### EXERCISE DETAILS
Entries follow. Give back exactly the lines starting at the one containing "[Read more about" and ending at the one containing "通过使用抽象工厂模式，我们可以在不修改客", and no other lines.

### DATA RECORDS

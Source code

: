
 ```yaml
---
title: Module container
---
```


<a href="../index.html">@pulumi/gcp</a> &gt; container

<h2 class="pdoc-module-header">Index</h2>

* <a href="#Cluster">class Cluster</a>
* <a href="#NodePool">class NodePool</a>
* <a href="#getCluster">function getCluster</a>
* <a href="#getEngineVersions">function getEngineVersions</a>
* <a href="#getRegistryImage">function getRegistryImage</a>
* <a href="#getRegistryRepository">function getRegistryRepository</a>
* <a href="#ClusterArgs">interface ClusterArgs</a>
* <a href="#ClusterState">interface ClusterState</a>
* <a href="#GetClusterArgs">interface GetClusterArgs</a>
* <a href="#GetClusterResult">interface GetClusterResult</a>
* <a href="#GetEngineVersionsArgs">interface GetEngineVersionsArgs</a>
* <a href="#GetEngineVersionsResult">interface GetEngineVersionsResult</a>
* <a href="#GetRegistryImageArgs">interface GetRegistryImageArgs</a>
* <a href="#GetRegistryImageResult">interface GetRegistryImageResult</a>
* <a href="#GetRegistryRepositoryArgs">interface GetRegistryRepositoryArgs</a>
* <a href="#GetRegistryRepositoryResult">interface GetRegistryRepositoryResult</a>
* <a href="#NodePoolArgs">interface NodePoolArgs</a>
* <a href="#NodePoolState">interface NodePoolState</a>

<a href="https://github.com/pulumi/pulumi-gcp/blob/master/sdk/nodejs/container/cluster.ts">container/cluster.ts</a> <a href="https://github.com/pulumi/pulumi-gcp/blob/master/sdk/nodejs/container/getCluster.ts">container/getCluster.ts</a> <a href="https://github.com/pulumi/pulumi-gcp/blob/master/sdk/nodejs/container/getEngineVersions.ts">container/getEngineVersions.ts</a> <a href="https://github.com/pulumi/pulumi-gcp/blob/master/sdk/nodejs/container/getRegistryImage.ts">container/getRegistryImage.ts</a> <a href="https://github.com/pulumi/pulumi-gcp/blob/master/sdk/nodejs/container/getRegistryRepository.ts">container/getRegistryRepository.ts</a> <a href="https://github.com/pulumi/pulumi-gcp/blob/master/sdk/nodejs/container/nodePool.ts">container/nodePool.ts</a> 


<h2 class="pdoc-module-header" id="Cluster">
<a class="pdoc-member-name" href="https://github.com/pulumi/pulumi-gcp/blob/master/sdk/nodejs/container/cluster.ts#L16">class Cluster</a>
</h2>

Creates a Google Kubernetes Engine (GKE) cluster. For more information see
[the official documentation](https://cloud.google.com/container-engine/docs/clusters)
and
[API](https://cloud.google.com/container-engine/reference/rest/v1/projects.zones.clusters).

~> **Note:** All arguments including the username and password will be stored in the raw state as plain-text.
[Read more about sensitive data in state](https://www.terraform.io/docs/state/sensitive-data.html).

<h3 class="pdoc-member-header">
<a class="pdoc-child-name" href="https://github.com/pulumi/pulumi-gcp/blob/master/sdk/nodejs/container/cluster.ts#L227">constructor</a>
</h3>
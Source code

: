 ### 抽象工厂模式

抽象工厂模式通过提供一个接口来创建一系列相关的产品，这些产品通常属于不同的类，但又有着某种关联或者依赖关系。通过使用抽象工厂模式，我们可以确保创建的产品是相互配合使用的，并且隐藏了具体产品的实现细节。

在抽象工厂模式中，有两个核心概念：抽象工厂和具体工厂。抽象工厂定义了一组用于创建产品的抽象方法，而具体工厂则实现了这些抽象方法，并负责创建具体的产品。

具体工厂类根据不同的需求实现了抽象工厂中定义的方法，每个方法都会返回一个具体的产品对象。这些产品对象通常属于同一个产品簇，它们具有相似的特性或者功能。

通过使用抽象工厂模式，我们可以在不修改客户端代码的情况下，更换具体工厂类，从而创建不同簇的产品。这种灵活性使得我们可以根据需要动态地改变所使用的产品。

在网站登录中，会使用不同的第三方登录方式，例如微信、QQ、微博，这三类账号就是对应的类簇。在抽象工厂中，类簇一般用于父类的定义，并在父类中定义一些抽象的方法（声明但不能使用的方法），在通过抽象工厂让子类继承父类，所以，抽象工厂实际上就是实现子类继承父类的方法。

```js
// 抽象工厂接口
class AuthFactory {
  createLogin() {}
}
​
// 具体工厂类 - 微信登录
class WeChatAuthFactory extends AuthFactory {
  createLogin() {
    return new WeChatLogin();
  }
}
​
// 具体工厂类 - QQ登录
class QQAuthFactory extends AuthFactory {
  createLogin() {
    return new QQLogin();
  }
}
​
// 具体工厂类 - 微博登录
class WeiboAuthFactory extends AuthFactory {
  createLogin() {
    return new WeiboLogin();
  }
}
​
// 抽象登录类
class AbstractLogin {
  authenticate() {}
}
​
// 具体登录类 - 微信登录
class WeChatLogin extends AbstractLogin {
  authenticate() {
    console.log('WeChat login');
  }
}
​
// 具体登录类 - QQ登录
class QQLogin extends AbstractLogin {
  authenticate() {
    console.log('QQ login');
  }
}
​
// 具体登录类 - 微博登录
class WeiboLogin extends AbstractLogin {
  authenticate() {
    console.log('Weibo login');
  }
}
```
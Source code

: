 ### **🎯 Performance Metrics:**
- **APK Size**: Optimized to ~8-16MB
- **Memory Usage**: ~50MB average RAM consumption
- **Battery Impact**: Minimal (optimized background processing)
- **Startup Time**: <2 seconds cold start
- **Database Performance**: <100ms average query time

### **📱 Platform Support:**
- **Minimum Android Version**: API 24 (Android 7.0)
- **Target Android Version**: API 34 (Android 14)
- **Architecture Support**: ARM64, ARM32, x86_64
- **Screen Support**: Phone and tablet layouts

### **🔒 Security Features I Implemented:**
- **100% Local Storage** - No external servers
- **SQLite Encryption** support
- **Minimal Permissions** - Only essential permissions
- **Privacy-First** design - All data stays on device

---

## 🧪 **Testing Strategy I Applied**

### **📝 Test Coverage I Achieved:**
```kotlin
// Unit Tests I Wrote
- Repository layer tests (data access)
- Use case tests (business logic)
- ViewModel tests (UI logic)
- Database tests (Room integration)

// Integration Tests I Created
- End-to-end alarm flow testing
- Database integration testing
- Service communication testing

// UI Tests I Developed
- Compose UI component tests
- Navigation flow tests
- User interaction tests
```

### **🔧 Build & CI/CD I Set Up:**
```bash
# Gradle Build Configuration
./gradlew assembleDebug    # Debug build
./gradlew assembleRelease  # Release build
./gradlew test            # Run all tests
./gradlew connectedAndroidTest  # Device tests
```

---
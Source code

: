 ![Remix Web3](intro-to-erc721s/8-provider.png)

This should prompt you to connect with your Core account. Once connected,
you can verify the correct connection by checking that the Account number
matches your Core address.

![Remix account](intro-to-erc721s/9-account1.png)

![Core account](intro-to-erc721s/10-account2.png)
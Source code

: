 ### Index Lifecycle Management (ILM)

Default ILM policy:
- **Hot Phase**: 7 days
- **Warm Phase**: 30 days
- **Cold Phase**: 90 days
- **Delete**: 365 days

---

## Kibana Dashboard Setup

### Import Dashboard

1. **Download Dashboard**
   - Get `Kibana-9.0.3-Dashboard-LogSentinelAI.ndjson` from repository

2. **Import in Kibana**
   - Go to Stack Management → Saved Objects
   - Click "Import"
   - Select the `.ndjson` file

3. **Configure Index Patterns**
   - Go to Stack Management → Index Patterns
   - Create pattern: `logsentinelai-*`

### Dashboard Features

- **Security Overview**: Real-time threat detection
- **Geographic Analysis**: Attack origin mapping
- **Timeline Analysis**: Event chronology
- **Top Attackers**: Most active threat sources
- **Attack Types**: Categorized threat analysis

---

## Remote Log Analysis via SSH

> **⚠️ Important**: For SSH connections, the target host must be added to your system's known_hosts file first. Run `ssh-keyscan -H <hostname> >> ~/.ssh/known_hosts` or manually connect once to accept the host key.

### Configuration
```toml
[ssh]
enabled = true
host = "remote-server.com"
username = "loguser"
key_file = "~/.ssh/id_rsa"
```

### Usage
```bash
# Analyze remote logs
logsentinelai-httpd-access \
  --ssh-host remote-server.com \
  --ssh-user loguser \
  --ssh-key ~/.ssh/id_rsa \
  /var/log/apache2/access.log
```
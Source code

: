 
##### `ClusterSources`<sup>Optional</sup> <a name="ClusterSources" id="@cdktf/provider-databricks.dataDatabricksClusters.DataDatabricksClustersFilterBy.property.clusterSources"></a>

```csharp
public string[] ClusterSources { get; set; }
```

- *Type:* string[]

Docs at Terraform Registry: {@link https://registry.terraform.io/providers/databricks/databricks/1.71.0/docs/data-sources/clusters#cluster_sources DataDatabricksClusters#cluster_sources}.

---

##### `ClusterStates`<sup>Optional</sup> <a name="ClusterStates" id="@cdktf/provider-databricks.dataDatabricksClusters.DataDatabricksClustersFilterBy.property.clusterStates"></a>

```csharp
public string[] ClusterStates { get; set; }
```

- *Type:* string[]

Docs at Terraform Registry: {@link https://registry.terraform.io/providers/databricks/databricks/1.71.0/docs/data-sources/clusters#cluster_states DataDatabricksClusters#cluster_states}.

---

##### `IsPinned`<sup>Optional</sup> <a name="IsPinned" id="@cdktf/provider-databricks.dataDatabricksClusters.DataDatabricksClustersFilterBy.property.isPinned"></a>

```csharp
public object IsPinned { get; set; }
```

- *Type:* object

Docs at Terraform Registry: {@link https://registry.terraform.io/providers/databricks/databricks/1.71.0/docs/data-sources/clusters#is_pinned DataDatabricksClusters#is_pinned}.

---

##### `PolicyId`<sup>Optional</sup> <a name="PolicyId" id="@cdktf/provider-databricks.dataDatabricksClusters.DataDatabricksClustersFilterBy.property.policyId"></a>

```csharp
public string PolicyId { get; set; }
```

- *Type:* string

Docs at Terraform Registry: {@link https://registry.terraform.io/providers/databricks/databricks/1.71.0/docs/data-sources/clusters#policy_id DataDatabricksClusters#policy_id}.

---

### EXPECTED ANSWER
[Read more about sensitive data in state](https://www.terraform.io/docs/state/sensitive-data.html).

<h3 class="pdoc-member-header">
<a class="pdoc-child-name" href="https://github.com/pulumi/pulumi-gcp/blob/master/sdk/nodejs/container/cluster.ts#L227">constructor</a>
</h3>
Source code

: ### 抽象工厂模式

抽象工厂模式通过提供一个接口来创建一系列相关的产品，这些产品通常属于不同的类，但又有着某种关联或者依赖关系。通过使用抽象工厂模式，我们可以确保创建的产品是相互配合使用的，并且隐藏了具体产品的实现细节。

在抽象工厂模式中，有两个核心概念：抽象工厂和具体工厂。抽象工厂定义了一组用于创建产品的抽象方法，而具体工厂则实现了这些抽象方法，并负责创建具体的产品。

具体工厂类根据不同的需求实现了抽象工厂中定义的方法，每个方法都会返回一个具体的产品对象。这些产品对象通常属于同一个产品簇，它们具有相似的特性或者功能。

通过使用抽象工厂模式，我们可以在不修改客户端代码的情况下，更换具体工厂类，从而创建不同簇的产品。这种灵活性使得我们可以根据需要动态地改变所使用的产品。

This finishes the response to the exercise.